According to Uganda’s Performance of the Economy report for February, released in late March, domestic revenue collections fell short of the targeted Shs. 2,250.65 billion, totaling only Shs. 2,102.53 billion. Both tax and non-tax revenues failed to meet their respective targets, with tax revenue collections missing the mark by Shs. 75.38 billion.
The report attributed the underperformance to various factors, including taxes on international trade and indirect domestic taxes, which clocked in at 90.8% and 90.0% of their targets, respectively. Particularly, Value Added Tax (VAT) on imports suffered a significant shortfall of Shs. 44.56 billion, attributed to unrealized import volumes.
While direct domestic taxes exceeded expectations by Shs. 69.76 billion, buoyed by robust performances in PAYE, corporate tax, withholding tax, and taxes on interest earnings, the overall picture remains grim. URA’s contribution of 47% to the national budget highlights the critical role tax revenues play in sustaining Uganda’s fiscal health.
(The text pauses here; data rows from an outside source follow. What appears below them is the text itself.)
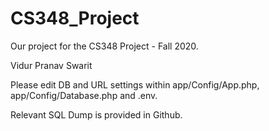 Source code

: # CS348_Project

Our project for the CS348 Project - Fall 2020.

Vidur 
Pranav 
Swarit 

Please edit DB and URL settings within app/Config/App.php, app/Config/Database.php and .env. 

Relevant SQL Dump is provided in Github.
However, amidst mounting debt burdens and persistent reliance on external budget support, concerns over economic stability loom large. The State of the Economy report by the Bank of Uganda, released in December 2023, underscored the strain imposed by debt obligations, with a significant portion of tax revenues allocated to servicing debts.
For every 100 shillings collected in tax revenues, a staggering 32 shillings are diverted towards debt servicing, leaving dwindling resources for essential service delivery and development initiatives. This unsustainable trajectory raises urgent questions about Uganda’s fiscal resilience and underscores the imperative for proactive measures to bolster revenue mobilization and alleviate dependence on external support.